Required action: Go through the data below and retype all of it exactly.

___ Material provided

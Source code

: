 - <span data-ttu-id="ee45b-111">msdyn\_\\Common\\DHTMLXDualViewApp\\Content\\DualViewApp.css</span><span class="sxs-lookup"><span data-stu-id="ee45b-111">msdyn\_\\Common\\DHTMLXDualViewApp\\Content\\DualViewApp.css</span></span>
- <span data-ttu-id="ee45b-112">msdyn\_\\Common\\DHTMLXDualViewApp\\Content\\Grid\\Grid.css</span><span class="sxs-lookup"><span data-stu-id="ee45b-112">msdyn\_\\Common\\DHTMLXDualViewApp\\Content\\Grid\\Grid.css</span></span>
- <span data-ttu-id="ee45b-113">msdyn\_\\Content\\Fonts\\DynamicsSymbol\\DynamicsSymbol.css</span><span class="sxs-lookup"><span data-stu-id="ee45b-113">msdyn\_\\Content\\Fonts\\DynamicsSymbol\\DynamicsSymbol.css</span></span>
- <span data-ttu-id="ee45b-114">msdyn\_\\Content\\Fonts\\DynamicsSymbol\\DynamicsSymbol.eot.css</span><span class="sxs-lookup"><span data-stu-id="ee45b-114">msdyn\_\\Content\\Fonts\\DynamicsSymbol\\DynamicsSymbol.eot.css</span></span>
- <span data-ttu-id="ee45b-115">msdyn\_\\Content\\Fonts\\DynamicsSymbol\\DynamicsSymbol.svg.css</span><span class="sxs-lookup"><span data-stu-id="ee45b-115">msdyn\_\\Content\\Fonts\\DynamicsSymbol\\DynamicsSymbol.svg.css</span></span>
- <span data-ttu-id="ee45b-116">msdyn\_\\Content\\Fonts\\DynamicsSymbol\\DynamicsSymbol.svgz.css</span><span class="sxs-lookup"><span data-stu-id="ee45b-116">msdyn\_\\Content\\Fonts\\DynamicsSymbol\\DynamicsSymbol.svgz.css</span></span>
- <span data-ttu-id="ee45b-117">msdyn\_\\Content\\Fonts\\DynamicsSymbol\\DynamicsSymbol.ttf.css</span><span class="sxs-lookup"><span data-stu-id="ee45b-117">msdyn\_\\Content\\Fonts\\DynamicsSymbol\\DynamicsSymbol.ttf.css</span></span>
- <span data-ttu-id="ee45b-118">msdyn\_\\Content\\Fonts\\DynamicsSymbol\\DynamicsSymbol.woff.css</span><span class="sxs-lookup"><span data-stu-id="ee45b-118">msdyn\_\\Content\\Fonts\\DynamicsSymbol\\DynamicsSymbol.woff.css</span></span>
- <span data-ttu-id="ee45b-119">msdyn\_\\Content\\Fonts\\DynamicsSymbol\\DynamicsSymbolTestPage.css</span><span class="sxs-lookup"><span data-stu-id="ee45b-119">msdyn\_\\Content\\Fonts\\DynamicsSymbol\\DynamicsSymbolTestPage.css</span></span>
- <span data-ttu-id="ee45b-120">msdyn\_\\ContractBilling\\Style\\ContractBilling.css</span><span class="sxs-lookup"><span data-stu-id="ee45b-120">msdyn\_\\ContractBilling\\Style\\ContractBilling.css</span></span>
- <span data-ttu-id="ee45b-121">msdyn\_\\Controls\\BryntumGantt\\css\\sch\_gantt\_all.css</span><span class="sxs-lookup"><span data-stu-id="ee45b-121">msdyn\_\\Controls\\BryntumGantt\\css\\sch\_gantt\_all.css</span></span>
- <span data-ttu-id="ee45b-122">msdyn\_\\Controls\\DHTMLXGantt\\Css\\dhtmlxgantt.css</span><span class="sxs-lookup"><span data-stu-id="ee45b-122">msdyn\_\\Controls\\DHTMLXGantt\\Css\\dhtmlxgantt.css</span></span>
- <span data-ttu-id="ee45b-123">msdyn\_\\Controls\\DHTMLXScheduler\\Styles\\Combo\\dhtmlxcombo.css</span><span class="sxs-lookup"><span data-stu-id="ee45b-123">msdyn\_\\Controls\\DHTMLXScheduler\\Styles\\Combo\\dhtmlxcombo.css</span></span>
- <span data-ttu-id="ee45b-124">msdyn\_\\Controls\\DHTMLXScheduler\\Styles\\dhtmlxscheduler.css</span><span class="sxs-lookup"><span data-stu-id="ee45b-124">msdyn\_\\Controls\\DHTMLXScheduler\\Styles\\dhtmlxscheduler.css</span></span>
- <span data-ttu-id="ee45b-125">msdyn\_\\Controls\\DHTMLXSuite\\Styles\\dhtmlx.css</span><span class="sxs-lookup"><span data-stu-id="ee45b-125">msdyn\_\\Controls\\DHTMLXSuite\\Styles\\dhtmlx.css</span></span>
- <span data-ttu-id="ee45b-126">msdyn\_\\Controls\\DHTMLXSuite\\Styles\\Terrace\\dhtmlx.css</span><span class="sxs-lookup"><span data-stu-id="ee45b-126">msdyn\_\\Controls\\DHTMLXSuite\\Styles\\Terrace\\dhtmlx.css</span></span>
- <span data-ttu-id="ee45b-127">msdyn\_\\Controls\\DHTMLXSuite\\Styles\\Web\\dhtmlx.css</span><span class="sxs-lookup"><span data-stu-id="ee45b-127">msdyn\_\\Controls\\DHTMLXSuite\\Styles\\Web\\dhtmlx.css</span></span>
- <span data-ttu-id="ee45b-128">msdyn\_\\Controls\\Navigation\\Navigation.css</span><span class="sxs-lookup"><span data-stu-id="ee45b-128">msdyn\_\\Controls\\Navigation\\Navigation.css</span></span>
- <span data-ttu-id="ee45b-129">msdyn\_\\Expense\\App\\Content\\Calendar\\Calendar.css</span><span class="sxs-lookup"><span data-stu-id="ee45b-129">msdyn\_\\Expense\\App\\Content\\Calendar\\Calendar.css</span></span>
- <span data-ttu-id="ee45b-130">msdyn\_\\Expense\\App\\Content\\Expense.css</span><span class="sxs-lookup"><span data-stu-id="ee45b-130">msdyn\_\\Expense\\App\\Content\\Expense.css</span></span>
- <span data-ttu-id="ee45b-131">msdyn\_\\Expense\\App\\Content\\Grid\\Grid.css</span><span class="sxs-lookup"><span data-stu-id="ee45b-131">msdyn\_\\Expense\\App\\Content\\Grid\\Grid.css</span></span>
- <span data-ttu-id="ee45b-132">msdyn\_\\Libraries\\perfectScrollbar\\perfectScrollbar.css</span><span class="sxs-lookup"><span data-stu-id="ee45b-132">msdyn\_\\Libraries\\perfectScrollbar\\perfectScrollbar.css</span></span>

______

Result for this exercise:
Source code

: - <span data-ttu-id="ee45b-111">msdyn\_\\Common\\DHTMLXDualViewApp\\Content\\DualViewApp.css</span><span class="sxs-lookup"><span data-stu-id="ee45b-111">msdyn\_\\Common\\DHTMLXDualViewApp\\Content\\DualViewApp.css</span></span>
- <span data-ttu-id="ee45b-112">msdyn\_\\Common\\DHTMLXDualViewApp\\Content\\Grid\\Grid.css</span><span class="sxs-lookup"><span data-stu-id="ee45b-112">msdyn\_\\Common\\DHTMLXDualViewApp\\Content\\Grid\\Grid.css</span></span>
- <span data-ttu-id="ee45b-113">msdyn\_\\Content\\Fonts\\DynamicsSymbol\\DynamicsSymbol.css</span><span class="sxs-lookup"><span data-stu-id="ee45b-113">msdyn\_\\Content\\Fonts\\DynamicsSymbol\\DynamicsSymbol.css</span></span>
- <span data-ttu-id="ee45b-114">msdyn\_\\Content\\Fonts\\DynamicsSymbol\\DynamicsSymbol.eot.css</span><span class="sxs-lookup"><span data-stu-id="ee45b-114">msdyn\_\\Content\\Fonts\\DynamicsSymbol\\DynamicsSymbol.eot.css</span></span>
- <span data-ttu-id="ee45b-115">msdyn\_\\Content\\Fonts\\DynamicsSymbol\\DynamicsSymbol.svg.css</span><span class="sxs-lookup"><span data-stu-id="ee45b-115">msdyn\_\\Content\\Fonts\\DynamicsSymbol\\DynamicsSymbol.svg.css</span></span>
- <span data-ttu-id="ee45b-116">msdyn\_\\Content\\Fonts\\DynamicsSymbol\\DynamicsSymbol.svgz.css</span><span class="sxs-lookup"><span data-stu-id="ee45b-116">msdyn\_\\Content\\Fonts\\DynamicsSymbol\\DynamicsSymbol.svgz.css</span></span>
- <span data-ttu-id="ee45b-117">msdyn\_\\Content\\Fonts\\DynamicsSymbol\\DynamicsSymbol.ttf.css</span><span class="sxs-lookup"><span data-stu-id="ee45b-117">msdyn\_\\Content\\Fonts\\DynamicsSymbol\\DynamicsSymbol.ttf.css</span></span>
- <span data-ttu-id="ee45b-118">msdyn\_\\Content\\Fonts\\DynamicsSymbol\\DynamicsSymbol.woff.css</span><span class="sxs-lookup"><span data-stu-id="ee45b-118">msdyn\_\\Content\\Fonts\\DynamicsSymbol\\DynamicsSymbol.woff.css</span></span>
- <span data-ttu-id="ee45b-119">msdyn\_\\Content\\Fonts\\DynamicsSymbol\\DynamicsSymbolTestPage.css</span><span class="sxs-lookup"><span data-stu-id="ee45b-119">msdyn\_\\Content\\Fonts\\DynamicsSymbol\\DynamicsSymbolTestPage.css</span></span>
- <span data-ttu-id="ee45b-120">msdyn\_\\ContractBilling\\Style\\ContractBilling.css</span><span class="sxs-lookup"><span data-stu-id="ee45b-120">msdyn\_\\ContractBilling\\Style\\ContractBilling.css</span></span>
- <span data-ttu-id="ee45b-121">msdyn\_\\Controls\\BryntumGantt\\css\\sch\_gantt\_all.css</span><span class="sxs-lookup"><span data-stu-id="ee45b-121">msdyn\_\\Controls\\BryntumGantt\\css\\sch\_gantt\_all.css</span></span>
- <span data-ttu-id="ee45b-122">msdyn\_\\Controls\\DHTMLXGantt\\Css\\dhtmlxgantt.css</span><span class="sxs-lookup"><span data-stu-id="ee45b-122">msdyn\_\\Controls\\DHTMLXGantt\\Css\\dhtmlxgantt.css</span></span>
- <span data-ttu-id="ee45b-123">msdyn\_\\Controls\\DHTMLXScheduler\\Styles\\Combo\\dhtmlxcombo.css</span><span class="sxs-lookup"><span data-stu-id="ee45b-123">msdyn\_\\Controls\\DHTMLXScheduler\\Styles\\Combo\\dhtmlxcombo.css</span></span>
- <span data-ttu-id="ee45b-124">msdyn\_\\Controls\\DHTMLXScheduler\\Styles\\dhtmlxscheduler.css</span><span class="sxs-lookup"><span data-stu-id="ee45b-124">msdyn\_\\Controls\\DHTMLXScheduler\\Styles\\dhtmlxscheduler.css</span></span>
- <span data-ttu-id="ee45b-125">msdyn\_\\Controls\\DHTMLXSuite\\Styles\\dhtmlx.css</span><span class="sxs-lookup"><span data-stu-id="ee45b-125">msdyn\_\\Controls\\DHTMLXSuite\\Styles\\dhtmlx.css</span></span>
- <span data-ttu-id="ee45b-126">msdyn\_\\Controls\\DHTMLXSuite\\Styles\\Terrace\\dhtmlx.css</span><span class="sxs-lookup"><span data-stu-id="ee45b-126">msdyn\_\\Controls\\DHTMLXSuite\\Styles\\Terrace\\dhtmlx.css</span></span>
- <span data-ttu-id="ee45b-127">msdyn\_\\Controls\\DHTMLXSuite\\Styles\\Web\\dhtmlx.css</span><span class="sxs-lookup"><span data-stu-id="ee45b-127">msdyn\_\\Controls\\DHTMLXSuite\\Styles\\Web\\dhtmlx.css</span></span>
- <span data-ttu-id="ee45b-128">msdyn\_\\Controls\\Navigation\\Navigation.css</span><span class="sxs-lookup"><span data-stu-id="ee45b-128">msdyn\_\\Controls\\Navigation\\Navigation.css</span></span>
- <span data-ttu-id="ee45b-129">msdyn\_\\Expense\\App\\Content\\Calendar\\Calendar.css</span><span class="sxs-lookup"><span data-stu-id="ee45b-129">msdyn\_\\Expense\\App\\Content\\Calendar\\Calendar.css</span></span>
- <span data-ttu-id="ee45b-130">msdyn\_\\Expense\\App\\Content\\Expense.css</span><span class="sxs-lookup"><span data-stu-id="ee45b-130">msdyn\_\\Expense\\App\\Content\\Expense.css</span></span>
- <span data-ttu-id="ee45b-131">msdyn\_\\Expense\\App\\Content\\Grid\\Grid.css</span><span class="sxs-lookup"><span data-stu-id="ee45b-131">msdyn\_\\Expense\\App\\Content\\Grid\\Grid.css</span></span>
- <span data-ttu-id="ee45b-132">msdyn\_\\Libraries\\perfectScrollbar\\perfectScrollbar.css</span><span class="sxs-lookup"><span data-stu-id="ee45b-132">msdyn\_\\Libraries\\perfectScrollbar\\perfectScrollbar.css</span></span>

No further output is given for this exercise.